Versions of a bill known as the No Oil Producing and Exporting Cartels Act are now working their way through House and the Senate. If passed, it would empower the U.S. Justice Department to take legal action against oil producers for antitrust violations and allow the stripping of sovereign immunity protections that have protected foreign actors in the past. This is not the first time Congress has sought to punish OPEC – a union of petroleum producing countries in the Mideast, Africa and Latin America that includes Saudia Arabia, Iraq, Iran, Nigeria and Venezuela. But previous presidential administrations have blocked the move over concerns that it could lead to greater instability in oil markets.

President Trump, however, tweeted late last month about his concern over OPEC’s policies, signaling that the administration may be open to a new policy toward OPEC.

Oil prices getting too high. OPEC, please relax and take it easy. World cannot take a price hike – fragile!

— Donald J. Trump (@realDonaldTrump) February 25, 2019

With OPEC‘s production at its lowest levels since March 2015, oil prices have risen steadily over the past three months leading to Trump’s Tweet and also more concrete action.
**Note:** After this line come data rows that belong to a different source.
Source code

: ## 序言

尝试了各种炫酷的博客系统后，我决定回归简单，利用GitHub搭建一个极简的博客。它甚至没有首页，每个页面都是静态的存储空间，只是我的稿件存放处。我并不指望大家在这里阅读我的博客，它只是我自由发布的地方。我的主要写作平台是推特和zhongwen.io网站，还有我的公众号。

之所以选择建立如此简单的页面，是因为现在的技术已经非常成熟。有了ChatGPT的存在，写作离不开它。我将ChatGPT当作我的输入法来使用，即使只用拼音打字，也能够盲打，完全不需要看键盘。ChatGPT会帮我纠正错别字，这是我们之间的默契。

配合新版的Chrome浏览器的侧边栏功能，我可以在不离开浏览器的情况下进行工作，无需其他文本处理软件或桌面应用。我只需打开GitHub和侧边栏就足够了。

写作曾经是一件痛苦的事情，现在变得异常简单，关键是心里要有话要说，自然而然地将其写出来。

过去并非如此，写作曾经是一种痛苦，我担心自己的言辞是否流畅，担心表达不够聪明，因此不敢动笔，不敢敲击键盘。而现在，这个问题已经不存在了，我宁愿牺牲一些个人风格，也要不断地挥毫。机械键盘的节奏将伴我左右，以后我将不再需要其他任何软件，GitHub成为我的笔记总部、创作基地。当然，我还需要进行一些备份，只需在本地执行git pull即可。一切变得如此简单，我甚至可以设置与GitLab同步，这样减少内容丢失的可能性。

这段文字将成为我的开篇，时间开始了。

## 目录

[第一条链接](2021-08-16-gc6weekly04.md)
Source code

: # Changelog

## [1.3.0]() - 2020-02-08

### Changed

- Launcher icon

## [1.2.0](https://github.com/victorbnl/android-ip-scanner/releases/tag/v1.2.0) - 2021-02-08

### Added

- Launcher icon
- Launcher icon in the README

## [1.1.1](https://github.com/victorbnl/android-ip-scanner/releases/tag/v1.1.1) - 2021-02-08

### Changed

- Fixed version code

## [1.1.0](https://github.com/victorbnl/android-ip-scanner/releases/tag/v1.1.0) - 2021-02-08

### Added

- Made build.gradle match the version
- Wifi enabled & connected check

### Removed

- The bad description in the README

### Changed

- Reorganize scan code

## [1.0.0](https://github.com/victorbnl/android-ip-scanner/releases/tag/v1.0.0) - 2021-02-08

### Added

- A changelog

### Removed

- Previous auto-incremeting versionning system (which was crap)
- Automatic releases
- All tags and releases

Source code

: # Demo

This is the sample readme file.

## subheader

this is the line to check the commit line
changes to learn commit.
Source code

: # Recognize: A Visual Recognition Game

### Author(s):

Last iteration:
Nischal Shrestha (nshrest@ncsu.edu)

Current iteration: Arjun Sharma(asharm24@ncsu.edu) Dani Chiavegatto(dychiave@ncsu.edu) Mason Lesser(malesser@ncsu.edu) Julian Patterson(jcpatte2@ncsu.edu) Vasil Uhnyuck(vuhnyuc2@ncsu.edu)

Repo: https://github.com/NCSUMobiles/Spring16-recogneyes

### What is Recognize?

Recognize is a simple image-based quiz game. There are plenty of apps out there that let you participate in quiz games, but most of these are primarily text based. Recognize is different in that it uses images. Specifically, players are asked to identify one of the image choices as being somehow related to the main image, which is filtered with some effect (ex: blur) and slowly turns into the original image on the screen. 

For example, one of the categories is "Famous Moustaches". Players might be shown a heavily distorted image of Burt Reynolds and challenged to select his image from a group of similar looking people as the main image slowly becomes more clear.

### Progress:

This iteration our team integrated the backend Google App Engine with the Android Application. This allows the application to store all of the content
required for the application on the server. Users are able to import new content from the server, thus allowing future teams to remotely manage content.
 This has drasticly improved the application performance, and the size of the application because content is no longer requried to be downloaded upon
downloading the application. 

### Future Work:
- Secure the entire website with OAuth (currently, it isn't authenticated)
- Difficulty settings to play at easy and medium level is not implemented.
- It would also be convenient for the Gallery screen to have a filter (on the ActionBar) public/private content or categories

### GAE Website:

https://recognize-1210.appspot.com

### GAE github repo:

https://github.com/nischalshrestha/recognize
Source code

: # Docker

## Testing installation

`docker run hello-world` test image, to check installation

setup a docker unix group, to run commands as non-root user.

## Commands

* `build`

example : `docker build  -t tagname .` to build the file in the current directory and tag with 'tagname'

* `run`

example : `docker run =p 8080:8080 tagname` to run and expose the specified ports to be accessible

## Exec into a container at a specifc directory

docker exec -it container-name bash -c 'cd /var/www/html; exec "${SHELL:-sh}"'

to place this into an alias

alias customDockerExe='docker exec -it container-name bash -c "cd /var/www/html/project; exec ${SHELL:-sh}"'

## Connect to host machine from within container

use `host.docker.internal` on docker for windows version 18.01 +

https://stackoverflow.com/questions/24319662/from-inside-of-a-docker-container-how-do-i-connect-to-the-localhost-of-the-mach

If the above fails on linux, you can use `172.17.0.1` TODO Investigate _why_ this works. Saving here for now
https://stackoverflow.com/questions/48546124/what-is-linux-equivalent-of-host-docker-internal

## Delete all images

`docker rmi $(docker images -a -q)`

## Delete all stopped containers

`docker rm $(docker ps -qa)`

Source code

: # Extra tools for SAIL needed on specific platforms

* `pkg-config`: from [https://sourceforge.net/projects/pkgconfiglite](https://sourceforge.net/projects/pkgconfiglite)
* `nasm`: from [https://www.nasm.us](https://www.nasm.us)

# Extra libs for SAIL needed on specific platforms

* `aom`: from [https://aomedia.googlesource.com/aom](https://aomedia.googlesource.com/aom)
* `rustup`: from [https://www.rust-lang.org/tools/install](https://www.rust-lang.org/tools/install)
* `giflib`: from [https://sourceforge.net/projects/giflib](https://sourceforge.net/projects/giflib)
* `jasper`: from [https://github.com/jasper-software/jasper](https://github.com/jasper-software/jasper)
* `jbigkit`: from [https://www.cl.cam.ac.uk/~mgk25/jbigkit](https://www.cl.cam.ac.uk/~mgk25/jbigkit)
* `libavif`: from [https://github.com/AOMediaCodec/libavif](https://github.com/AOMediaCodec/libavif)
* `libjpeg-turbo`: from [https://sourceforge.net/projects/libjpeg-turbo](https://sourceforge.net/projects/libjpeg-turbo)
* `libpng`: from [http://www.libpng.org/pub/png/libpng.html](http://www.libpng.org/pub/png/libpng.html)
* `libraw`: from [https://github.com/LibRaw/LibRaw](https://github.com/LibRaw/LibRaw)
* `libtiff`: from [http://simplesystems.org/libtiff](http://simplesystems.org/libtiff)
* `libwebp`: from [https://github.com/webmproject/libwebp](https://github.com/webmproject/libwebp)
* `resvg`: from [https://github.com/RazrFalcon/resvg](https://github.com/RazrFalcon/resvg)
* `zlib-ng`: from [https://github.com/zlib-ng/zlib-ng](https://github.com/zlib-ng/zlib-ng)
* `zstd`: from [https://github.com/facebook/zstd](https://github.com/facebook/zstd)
The Department of Energy last week announced that it would tap the U.S. Strategic Oil Reserve for a “price-competitive sale of up to six million barrels of SPR crude.”

In a sign of growing U.S. control over the world’s oil market, even the head of OPEC appeared to admit last week that his group is no longer the market’s driving force.
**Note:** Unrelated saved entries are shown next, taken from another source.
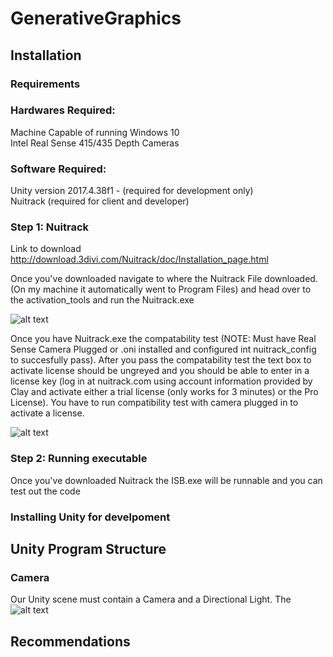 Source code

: # GenerativeGraphics

## Installation
### Requirements
### Hardwares Required:
Machine Capable of running Windows 10  
Intel Real Sense 415/435 Depth Cameras 
### Software Required:
Unity version 2017.4.38f1 - (required for development only)  
Nuitrack (required for client and developer)
### Step 1: Nuitrack
  Link to download http://download.3divi.com/Nuitrack/doc/Installation_page.html  
    
  Once you've downloaded navigate to where the Nuitrack File downloaded. (On my machine it automatically went to Program Files) and head over to the activation_tools and run the Nuitrack.exe  
  
  ![alt text](https://github.com/sumara523/GenerativeGraphics/blob/master/images/NuitrackExe.PNG)
    
   Once you have Nuitrack.exe the compatability test (NOTE: Must have Real Sense Camera Plugged or .oni installed and configured int nuitrack_config to succesfully pass). After you pass the compatability test the text box to activate license should be ungreyed and you should be able to enter in a license key (log in at nuitrack.com using account information provided by Clay and activate either a trial license (only works for 3 minutes) or the Pro License). You have to run compatibility test with camera plugged in to activate a license.  
     
 ![alt text](https://github.com/sumara523/GenerativeGraphics/blob/master/images/NuitrackLogin.PNG)
### Step 2: Running executable  
Once you've downloaded Nuitrack the ISB.exe will be runnable and you can test out the code
### Installing Unity for develpoment

## Unity Program Structure
### Camera
Our Unity scene must contain a Camera and a Directional Light. The 
![alt text](https://github.com/sumara523/GenerativeGraphics/blob/master/images/camera.png)
## Recommendations
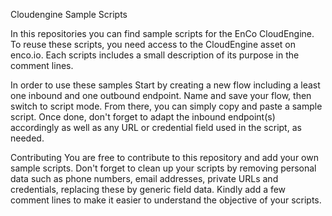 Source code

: Cloudengine Sample Scripts

In this repositories you can find sample scripts for the EnCo CloudEngine.
To reuse these scripts, you need access to the CloudEngine asset on enco.io. Each scripts includes a small description of its 
purpose in the comment lines.

In order to use these samples 
Start by creating a new flow including a least one inbound and one outbound endpoint. Name and save your flow, then switch to script mode.
From there, you can simply copy and paste a sample script. Once done, don't forget to adapt the inbound endpoint(s) accordingly as well 
as any URL or credential field used in the script, as needed.

Contributing
You are free to contribute to this repository and add your own sample scripts. Don't forget to clean up your scripts by removing 
personal data such as phone numbers, email addresses, private URLs and credentials, replacing these by generic field data. 
Kindly add a few comment lines to make it easier to understand the objective of your scripts.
“Without this shale revolution we’ve seen in the U.S. the world would have been in major, major energy chaos,” said OPEC Secretary General Mohammad Barkindo in an interview with MSNBC earlier this week.

Barkindo’s conciliatory tone suggested that the organization was keen to avoid a showdown with the United States over the price of crude.

In 2016, OPEC signed a historic agreement with Russia and nine other oil producers to cap production. But the price of oil has stayed low despite OPEC’s best efforts.

This is because the U.S. shale industry ruthlessly cut costs and developed new technologies to remain competitive. Shale technology is driven by a process known as “fracking” that provides access to relatively small deposits of oil that were previously impossible to extract profitably. Despite the fact that the technology was pioneered in the Soviet Union, today the United States is the only country using Fracking technology on a large scale. By some estimates America is set to be the world’s largest oil producer by 2019.

There are other signs that OPEC‘s influence is waning. Despite working closely with Russa, a non-OPECoil producer, the group has failed to increase oil prices. Even after Gabon joined the group that in 2016 followed by the Republic of the Congo in 2018 the price has only gained modestly.

In a blow to the groups prestige, Qatar, one of OPEC‘s first members and the world’s largest exporter of liquified natural gas, formally left the organization at the beginning of this year.

“The strongest organization in the oil market is not even OPEC, it is the United States of America,” said former Algerian Prime Minister Ahmed Sid Al Ghozali, who was also the former oil minister of his country and delegate to OPEC in the 1970s, “It’s not OPEC that determines prices. It’s not OPEC politics that determines the price of petrol and the price of petrol can never be set without the acquiesce of the US.”